It's easily done. A lab worker catching the coronavirus from a deliberately infected lab animal, that is. From today's Sunday Times – Mouse bite infection of Taiwanese researcher gives legs to Wuhan lab leak theory:
Two years after victims of a mystery illness began arriving at hospitals in the Chinese city of Wuhan, the infection of a researcher in a Taiwanese laboratory has raised questions about the origins of the pandemic.
The lab worker, who tested positive on Thursday for the Delta variant, had been bitten by a mouse infected with the coronavirus for experiments at a high-biosecurity facility in Taipei, the island’s capital.

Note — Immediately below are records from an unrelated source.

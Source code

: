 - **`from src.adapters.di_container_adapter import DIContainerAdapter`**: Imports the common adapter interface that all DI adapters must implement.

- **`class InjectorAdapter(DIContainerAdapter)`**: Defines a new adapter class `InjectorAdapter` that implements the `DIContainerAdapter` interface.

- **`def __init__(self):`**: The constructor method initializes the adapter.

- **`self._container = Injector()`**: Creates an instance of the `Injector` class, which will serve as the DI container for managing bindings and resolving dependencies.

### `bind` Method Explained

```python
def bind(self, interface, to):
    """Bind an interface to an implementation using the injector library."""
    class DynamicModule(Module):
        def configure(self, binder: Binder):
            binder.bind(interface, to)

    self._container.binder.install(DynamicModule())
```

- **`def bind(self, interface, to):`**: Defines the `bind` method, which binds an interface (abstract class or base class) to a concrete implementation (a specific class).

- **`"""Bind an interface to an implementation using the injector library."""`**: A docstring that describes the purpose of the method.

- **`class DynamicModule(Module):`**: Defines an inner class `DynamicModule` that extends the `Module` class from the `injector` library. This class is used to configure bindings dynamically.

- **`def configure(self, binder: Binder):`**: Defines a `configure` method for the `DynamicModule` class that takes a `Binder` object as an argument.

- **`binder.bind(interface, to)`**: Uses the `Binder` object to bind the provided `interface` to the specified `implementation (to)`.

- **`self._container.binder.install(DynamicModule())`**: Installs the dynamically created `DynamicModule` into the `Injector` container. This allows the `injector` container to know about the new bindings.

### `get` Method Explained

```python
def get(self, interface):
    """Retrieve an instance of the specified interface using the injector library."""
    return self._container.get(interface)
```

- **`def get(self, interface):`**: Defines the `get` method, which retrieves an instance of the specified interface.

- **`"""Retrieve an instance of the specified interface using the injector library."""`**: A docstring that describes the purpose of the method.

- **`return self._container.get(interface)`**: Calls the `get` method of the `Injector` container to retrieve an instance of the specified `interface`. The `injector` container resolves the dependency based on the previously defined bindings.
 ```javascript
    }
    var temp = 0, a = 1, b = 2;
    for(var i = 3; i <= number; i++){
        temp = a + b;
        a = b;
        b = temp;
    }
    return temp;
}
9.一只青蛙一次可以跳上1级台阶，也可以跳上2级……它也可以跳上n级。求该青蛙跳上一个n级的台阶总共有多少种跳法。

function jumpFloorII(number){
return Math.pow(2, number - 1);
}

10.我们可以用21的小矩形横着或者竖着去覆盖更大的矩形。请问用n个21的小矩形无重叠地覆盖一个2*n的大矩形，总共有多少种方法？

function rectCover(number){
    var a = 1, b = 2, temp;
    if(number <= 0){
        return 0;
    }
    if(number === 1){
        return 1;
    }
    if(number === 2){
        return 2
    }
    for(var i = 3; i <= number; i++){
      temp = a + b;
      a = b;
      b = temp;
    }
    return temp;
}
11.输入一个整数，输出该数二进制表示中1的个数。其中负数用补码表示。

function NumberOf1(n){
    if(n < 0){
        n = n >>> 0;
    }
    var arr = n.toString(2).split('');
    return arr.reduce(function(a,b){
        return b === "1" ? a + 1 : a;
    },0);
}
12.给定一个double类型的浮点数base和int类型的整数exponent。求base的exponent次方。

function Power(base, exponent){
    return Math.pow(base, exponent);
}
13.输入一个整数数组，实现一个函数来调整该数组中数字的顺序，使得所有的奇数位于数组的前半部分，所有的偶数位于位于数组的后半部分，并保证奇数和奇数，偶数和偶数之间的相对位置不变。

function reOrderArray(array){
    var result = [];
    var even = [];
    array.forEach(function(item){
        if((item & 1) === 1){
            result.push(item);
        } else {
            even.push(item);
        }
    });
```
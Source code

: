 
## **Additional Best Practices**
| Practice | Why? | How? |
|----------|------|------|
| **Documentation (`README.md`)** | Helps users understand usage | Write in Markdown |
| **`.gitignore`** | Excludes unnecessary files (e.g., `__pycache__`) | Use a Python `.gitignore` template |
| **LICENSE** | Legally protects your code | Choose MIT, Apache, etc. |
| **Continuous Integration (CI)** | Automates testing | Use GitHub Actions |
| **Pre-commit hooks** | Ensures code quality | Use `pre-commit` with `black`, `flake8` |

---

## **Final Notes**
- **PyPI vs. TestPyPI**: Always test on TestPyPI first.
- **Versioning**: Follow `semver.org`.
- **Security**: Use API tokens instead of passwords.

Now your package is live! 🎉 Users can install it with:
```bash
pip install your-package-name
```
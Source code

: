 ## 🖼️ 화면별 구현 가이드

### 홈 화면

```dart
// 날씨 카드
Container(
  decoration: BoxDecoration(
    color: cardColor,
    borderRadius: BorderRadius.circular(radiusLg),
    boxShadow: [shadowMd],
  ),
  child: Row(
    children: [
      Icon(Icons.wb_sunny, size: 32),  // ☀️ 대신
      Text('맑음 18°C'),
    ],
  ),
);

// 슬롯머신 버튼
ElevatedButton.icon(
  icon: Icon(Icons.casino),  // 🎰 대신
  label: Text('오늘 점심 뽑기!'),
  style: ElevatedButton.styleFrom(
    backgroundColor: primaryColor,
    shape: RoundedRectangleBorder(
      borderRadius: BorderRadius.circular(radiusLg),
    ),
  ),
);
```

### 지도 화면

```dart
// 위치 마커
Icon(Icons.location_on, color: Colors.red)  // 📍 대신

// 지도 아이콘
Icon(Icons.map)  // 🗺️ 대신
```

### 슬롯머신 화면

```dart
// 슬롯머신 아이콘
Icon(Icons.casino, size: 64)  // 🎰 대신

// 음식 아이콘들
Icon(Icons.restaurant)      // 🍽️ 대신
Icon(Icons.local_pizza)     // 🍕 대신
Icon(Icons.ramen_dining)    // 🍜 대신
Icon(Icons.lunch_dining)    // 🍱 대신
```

Taiwan has had no domestic transmissions for more than a month, and the infected woman, who is in her twenties and double-vaccinated, has not travelled abroad recently.
Health investigators believe that the researcher caught the virus at work at the Academia Sinica, Taiwan’s leading research institute. That reinforces the theory that the pandemic was caused by a similar lab leak at the Wuhan Institute of Virology (WIV).
“If the lab worker is confirmed to have been infected at her workplace, then this will add credibility to the lab leak theory,” said Yanzhong Huang, a Chinese public health expert at the Council on Foreign Relations think tank.
“This case comes as we have reached an impasse on the origins probe for Covid-19, with no progress on establishing whether the outbreak was the result of a natural spillover from animals or a lab leak.”
The WIV is on the outskirts of the central Chinese city, just a few miles from the wildlife market associated with several early cases of Covid-19. WIV scientists led by Shi Zhengli, a coronavirus expert known as China’s “bat woman”, used mice to test the impact of modified bat viruses in “gain of function” experiments.
The genetic adaptation of animal pathogens is championed by some academics as valuable research for tackling future pandemics. But the practice is banned as dangerous in many countries, fearful of the risks of an escape of a turbocharged virus.
American and British government investigations have concluded that the lab leak theory is plausible. In one possible route of transmission, a researcher could have been infected in an accident and then spread the disease after leaving work — as it was feared that the Taiwan lab worker had done….
Richard Ebright, an American biologist and biosafety expert, noted that human infections occurred at laboratories in Taiwan, Singapore and China in 2003 and 2004 during research into the Sars coronavirus.
“The incidents underscore that laboratory accidents, including those that result in infection of a laboratory worker and transmission of infection from the laboratory worker to the general public, occur,” he said.
“It is eminently plausible that a Wuhan laboratory worker handling Sars-related coronaviruses was infected and then transmitted the infection to the general public, sparking the pandemic.”
Accidents will happen, even in labs which claim to have stringent safety measures. No, this isn't exactly a smoking gun, but it is instructive.